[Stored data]
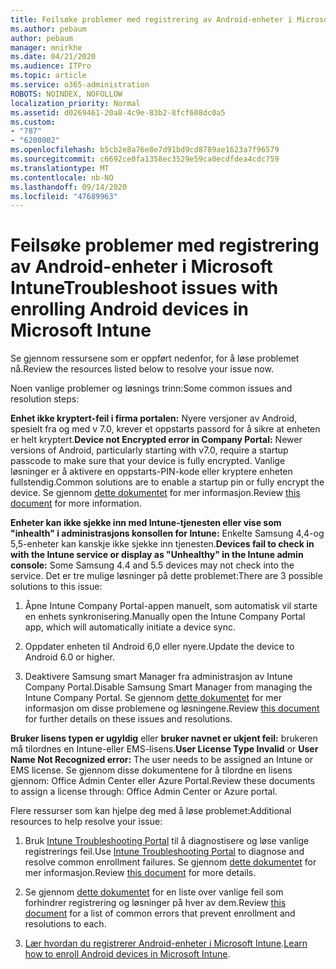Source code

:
 ```yaml
---
title: Feilsøke problemer med registrering av Android-enheter i Microsoft Intune
ms.author: pebaum
author: pebaum
manager: mnirkhe
ms.date: 04/21/2020
ms.audience: ITPro
ms.topic: article
ms.service: o365-administration
ROBOTS: NOINDEX, NOFOLLOW
localization_priority: Normal
ms.assetid: d0269461-20a8-4c9e-83b2-8fcf608dc0a5
ms.custom:
- "787"
- "6200002"
ms.openlocfilehash: b5cb2e8a76e8e7d91bd9cd8789ae1623a7f96579
ms.sourcegitcommit: c6692ce0fa1358ec3529e59ca0ecdfdea4cdc759
ms.translationtype: MT
ms.contentlocale: nb-NO
ms.lasthandoff: 09/14/2020
ms.locfileid: "47689963"
---
```

# <a name="troubleshoot-issues-with-enrolling-android-devices-in-microsoft-intune"></a><span data-ttu-id="4a251-102">Feilsøke problemer med registrering av Android-enheter i Microsoft Intune</span><span class="sxs-lookup"><span data-stu-id="4a251-102">Troubleshoot issues with enrolling Android devices in Microsoft Intune</span></span>

<span data-ttu-id="4a251-103">Se gjennom ressursene som er oppført nedenfor, for å løse problemet nå.</span><span class="sxs-lookup"><span data-stu-id="4a251-103">Review the resources listed below to resolve your issue now.</span></span>
  
<span data-ttu-id="4a251-104">Noen vanlige problemer og løsnings trinn:</span><span class="sxs-lookup"><span data-stu-id="4a251-104">Some common issues and resolution steps:</span></span>
  
 <span data-ttu-id="4a251-105">**Enhet ikke kryptert-feil i firma portalen:** Nyere versjoner av Android, spesielt fra og med v 7.0, krever et oppstarts passord for å sikre at enheten er helt kryptert.</span><span class="sxs-lookup"><span data-stu-id="4a251-105">**Device not Encrypted error in Company Portal:** Newer versions of Android, particularly starting with v7.0, require a startup passcode to make sure that your device is fully encrypted.</span></span> <span data-ttu-id="4a251-106">Vanlige løsninger er å aktivere en oppstarts-PIN-kode eller kryptere enheten fullstendig.</span><span class="sxs-lookup"><span data-stu-id="4a251-106">Common solutions are to enable a startup pin or fully encrypt the device.</span></span> <span data-ttu-id="4a251-107">Se gjennom [dette dokumentet](https://docs.microsoft.com/intune-user-help/your-device-appears-encrypted-but-cp-says-otherwise-android) for mer informasjon.</span><span class="sxs-lookup"><span data-stu-id="4a251-107">Review [this document](https://docs.microsoft.com/intune-user-help/your-device-appears-encrypted-but-cp-says-otherwise-android) for more information.</span></span>
  
 <span data-ttu-id="4a251-108">**Enheter kan ikke sjekke inn med Intune-tjenesten eller vise som "inhealth" i administrasjons konsollen for Intune:** Enkelte Samsung 4,4-og 5,5-enheter kan kanskje ikke sjekke inn tjenesten.</span><span class="sxs-lookup"><span data-stu-id="4a251-108">**Devices fail to check in with the Intune service or display as "Unhealthy" in the Intune admin console:** Some Samsung 4.4 and 5.5 devices may not check into the service.</span></span> <span data-ttu-id="4a251-109">Det er tre mulige løsninger på dette problemet:</span><span class="sxs-lookup"><span data-stu-id="4a251-109">There are 3 possible solutions to this issue:</span></span>
  
1. <span data-ttu-id="4a251-110">Åpne Intune Company Portal-appen manuelt, som automatisk vil starte en enhets synkronisering.</span><span class="sxs-lookup"><span data-stu-id="4a251-110">Manually open the Intune Company Portal app, which will automatically initiate a device sync.</span></span>

2. <span data-ttu-id="4a251-111">Oppdater enheten til Android 6,0 eller nyere.</span><span class="sxs-lookup"><span data-stu-id="4a251-111">Update the device to Android 6.0 or higher.</span></span>

3. <span data-ttu-id="4a251-112">Deaktivere Samsung smart Manager fra administrasjon av Intune Company Portal.</span><span class="sxs-lookup"><span data-stu-id="4a251-112">Disable Samsung Smart Manager from managing the Intune Company Portal.</span></span> <span data-ttu-id="4a251-113">Se gjennom [dette dokumentet](https://docs.microsoft.com/intune-classic/troubleshoot/troubleshoot-device-enrollment-in-intune#devices-fail-to-check-in-with-the-intune-service-and-display-as-unhealthy-in-the-intune-admin-console) for mer informasjon om disse problemene og løsningene.</span><span class="sxs-lookup"><span data-stu-id="4a251-113">Review [this document](https://docs.microsoft.com/intune-classic/troubleshoot/troubleshoot-device-enrollment-in-intune#devices-fail-to-check-in-with-the-intune-service-and-display-as-unhealthy-in-the-intune-admin-console) for further details on these issues and resolutions.</span></span>

 <span data-ttu-id="4a251-114">**Bruker lisens typen er ugyldig** eller **bruker navnet er ukjent feil:** brukeren må tilordnes en Intune-eller EMS-lisens.</span><span class="sxs-lookup"><span data-stu-id="4a251-114">**User License Type Invalid** or **User Name Not Recognized error:** The user needs to be assigned an Intune or EMS license.</span></span> <span data-ttu-id="4a251-115">Se gjennom disse dokumentene for å tilordne en lisens gjennom: Office Admin Center eller Azure Portal.</span><span class="sxs-lookup"><span data-stu-id="4a251-115">Review these documents to assign a license through: Office Admin Center or Azure portal.</span></span>
  
<span data-ttu-id="4a251-116">Flere ressurser som kan hjelpe deg med å løse problemet:</span><span class="sxs-lookup"><span data-stu-id="4a251-116">Additional resources to help resolve your issue:</span></span>
  
1. <span data-ttu-id="4a251-117">Bruk [Intune Troubleshooting Portal](https://devicemanagement.microsoft.com/#blade/Microsoft_Intune_DeviceSettings/TroubleshootBlade) til å diagnostisere og løse vanlige registrerings feil.</span><span class="sxs-lookup"><span data-stu-id="4a251-117">Use [Intune Troubleshooting Portal](https://devicemanagement.microsoft.com/#blade/Microsoft_Intune_DeviceSettings/TroubleshootBlade) to diagnose and resolve common enrollment failures.</span></span> <span data-ttu-id="4a251-118">Se gjennom [dette dokumentet](https://docs.microsoft.com/intune/help-desk-operators) for mer informasjon.</span><span class="sxs-lookup"><span data-stu-id="4a251-118">Review [this document](https://docs.microsoft.com/intune/help-desk-operators) for more details.</span></span>

2. <span data-ttu-id="4a251-119">Se gjennom [dette dokumentet](https://docs.microsoft.com/intune-classic/Troubleshoot/troubleshoot-device-enrollment-in-intune) for en liste over vanlige feil som forhindrer registrering og løsninger på hver av dem.</span><span class="sxs-lookup"><span data-stu-id="4a251-119">Review [this document](https://docs.microsoft.com/intune-classic/Troubleshoot/troubleshoot-device-enrollment-in-intune) for a list of common errors that prevent enrollment and resolutions to each.</span></span>

3. <span data-ttu-id="4a251-120">[Lær hvordan du registrerer Android-enheter i Microsoft Intune](https://docs.microsoft.com/intune/android-enroll).</span><span class="sxs-lookup"><span data-stu-id="4a251-120">[Learn how to enroll Android devices in Microsoft Intune](https://docs.microsoft.com/intune/android-enroll).</span></span>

Work task: Please print an exact copy of the records, with no pictures.

Answer to the exercise:
Source code

:
 ```yaml
---
title: Feilsøke problemer med registrering av Android-enheter i Microsoft Intune
ms.author: pebaum
author: pebaum
manager: mnirkhe
ms.date: 04/21/2020
ms.audience: ITPro
ms.topic: article
ms.service: o365-administration
ROBOTS: NOINDEX, NOFOLLOW
localization_priority: Normal
ms.assetid: d0269461-20a8-4c9e-83b2-8fcf608dc0a5
ms.custom:
- "787"
- "6200002"
ms.openlocfilehash: b5cb2e8a76e8e7d91bd9cd8789ae1623a7f96579
ms.sourcegitcommit: c6692ce0fa1358ec3529e59ca0ecdfdea4cdc759
ms.translationtype: MT
ms.contentlocale: nb-NO
ms.lasthandoff: 09/14/2020
ms.locfileid: "47689963"
---
```

# <a name="troubleshoot-issues-with-enrolling-android-devices-in-microsoft-intune"></a><span data-ttu-id="4a251-102">Feilsøke problemer med registrering av Android-enheter i Microsoft Intune</span><span class="sxs-lookup"><span data-stu-id="4a251-102">Troubleshoot issues with enrolling Android devices in Microsoft Intune</span></span>

<span data-ttu-id="4a251-103">Se gjennom ressursene som er oppført nedenfor, for å løse problemet nå.</span><span class="sxs-lookup"><span data-stu-id="4a251-103">Review the resources listed below to resolve your issue now.</span></span>
  
<span data-ttu-id="4a251-104">Noen vanlige problemer og løsnings trinn:</span><span class="sxs-lookup"><span data-stu-id="4a251-104">Some common issues and resolution steps:</span></span>
  
 <span data-ttu-id="4a251-105">**Enhet ikke kryptert-feil i firma portalen:** Nyere versjoner av Android, spesielt fra og med v 7.0, krever et oppstarts passord for å sikre at enheten er helt kryptert.</span><span class="sxs-lookup"><span data-stu-id="4a251-105">**Device not Encrypted error in Company Portal:** Newer versions of Android, particularly starting with v7.0, require a startup passcode to make sure that your device is fully encrypted.</span></span> <span data-ttu-id="4a251-106">Vanlige løsninger er å aktivere en oppstarts-PIN-kode eller kryptere enheten fullstendig.</span><span class="sxs-lookup"><span data-stu-id="4a251-106">Common solutions are to enable a startup pin or fully encrypt the device.</span></span> <span data-ttu-id="4a251-107">Se gjennom [dette dokumentet](https://docs.microsoft.com/intune-user-help/your-device-appears-encrypted-but-cp-says-otherwise-android) for mer informasjon.</span><span class="sxs-lookup"><span data-stu-id="4a251-107">Review [this document](https://docs.microsoft.com/intune-user-help/your-device-appears-encrypted-but-cp-says-otherwise-android) for more information.</span></span>
  
 <span data-ttu-id="4a251-108">**Enheter kan ikke sjekke inn med Intune-tjenesten eller vise som "inhealth" i administrasjons konsollen for Intune:** Enkelte Samsung 4,4-og 5,5-enheter kan kanskje ikke sjekke inn tjenesten.</span><span class="sxs-lookup"><span data-stu-id="4a251-108">**Devices fail to check in with the Intune service or display as "Unhealthy" in the Intune admin console:** Some Samsung 4.4 and 5.5 devices may not check into the service.</span></span> <span data-ttu-id="4a251-109">Det er tre mulige løsninger på dette problemet:</span><span class="sxs-lookup"><span data-stu-id="4a251-109">There are 3 possible solutions to this issue:</span></span>
  
1. <span data-ttu-id="4a251-110">Åpne Intune Company Portal-appen manuelt, som automatisk vil starte en enhets synkronisering.</span><span class="sxs-lookup"><span data-stu-id="4a251-110">Manually open the Intune Company Portal app, which will automatically initiate a device sync.</span></span>

2. <span data-ttu-id="4a251-111">Oppdater enheten til Android 6,0 eller nyere.</span><span class="sxs-lookup"><span data-stu-id="4a251-111">Update the device to Android 6.0 or higher.</span></span>

3. <span data-ttu-id="4a251-112">Deaktivere Samsung smart Manager fra administrasjon av Intune Company Portal.</span><span class="sxs-lookup"><span data-stu-id="4a251-112">Disable Samsung Smart Manager from managing the Intune Company Portal.</span></span> <span data-ttu-id="4a251-113">Se gjennom [dette dokumentet](https://docs.microsoft.com/intune-classic/troubleshoot/troubleshoot-device-enrollment-in-intune#devices-fail-to-check-in-with-the-intune-service-and-display-as-unhealthy-in-the-intune-admin-console) for mer informasjon om disse problemene og løsningene.</span><span class="sxs-lookup"><span data-stu-id="4a251-113">Review [this document](https://docs.microsoft.com/intune-classic/troubleshoot/troubleshoot-device-enrollment-in-intune#devices-fail-to-check-in-with-the-intune-service-and-display-as-unhealthy-in-the-intune-admin-console) for further details on these issues and resolutions.</span></span>

 <span data-ttu-id="4a251-114">**Bruker lisens typen er ugyldig** eller **bruker navnet er ukjent feil:** brukeren må tilordnes en Intune-eller EMS-lisens.</span><span class="sxs-lookup"><span data-stu-id="4a251-114">**User License Type Invalid** or **User Name Not Recognized error:** The user needs to be assigned an Intune or EMS license.</span></span> <span data-ttu-id="4a251-115">Se gjennom disse dokumentene for å tilordne en lisens gjennom: Office Admin Center eller Azure Portal.</span><span class="sxs-lookup"><span data-stu-id="4a251-115">Review these documents to assign a license through: Office Admin Center or Azure portal.</span></span>
  
<span data-ttu-id="4a251-116">Flere ressurser som kan hjelpe deg med å løse problemet:</span><span class="sxs-lookup"><span data-stu-id="4a251-116">Additional resources to help resolve your issue:</span></span>
  
1. <span data-ttu-id="4a251-117">Bruk [Intune Troubleshooting Portal](https://devicemanagement.microsoft.com/#blade/Microsoft_Intune_DeviceSettings/TroubleshootBlade) til å diagnostisere og løse vanlige registrerings feil.</span><span class="sxs-lookup"><span data-stu-id="4a251-117">Use [Intune Troubleshooting Portal](https://devicemanagement.microsoft.com/#blade/Microsoft_Intune_DeviceSettings/TroubleshootBlade) to diagnose and resolve common enrollment failures.</span></span> <span data-ttu-id="4a251-118">Se gjennom [dette dokumentet](https://docs.microsoft.com/intune/help-desk-operators) for mer informasjon.</span><span class="sxs-lookup"><span data-stu-id="4a251-118">Review [this document](https://docs.microsoft.com/intune/help-desk-operators) for more details.</span></span>

2. <span data-ttu-id="4a251-119">Se gjennom [dette dokumentet](https://docs.microsoft.com/intune-classic/Troubleshoot/troubleshoot-device-enrollment-in-intune) for en liste over vanlige feil som forhindrer registrering og løsninger på hver av dem.</span><span class="sxs-lookup"><span data-stu-id="4a251-119">Review [this document](https://docs.microsoft.com/intune-classic/Troubleshoot/troubleshoot-device-enrollment-in-intune) for a list of common errors that prevent enrollment and resolutions to each.</span></span>

3. <span data-ttu-id="4a251-120">[Lær hvordan du registrerer Android-enheter i Microsoft Intune](https://docs.microsoft.com/intune/android-enroll).</span><span class="sxs-lookup"><span data-stu-id="4a251-120">[Learn how to enroll Android devices in Microsoft Intune](https://docs.microsoft.com/intune/android-enroll).</span></span>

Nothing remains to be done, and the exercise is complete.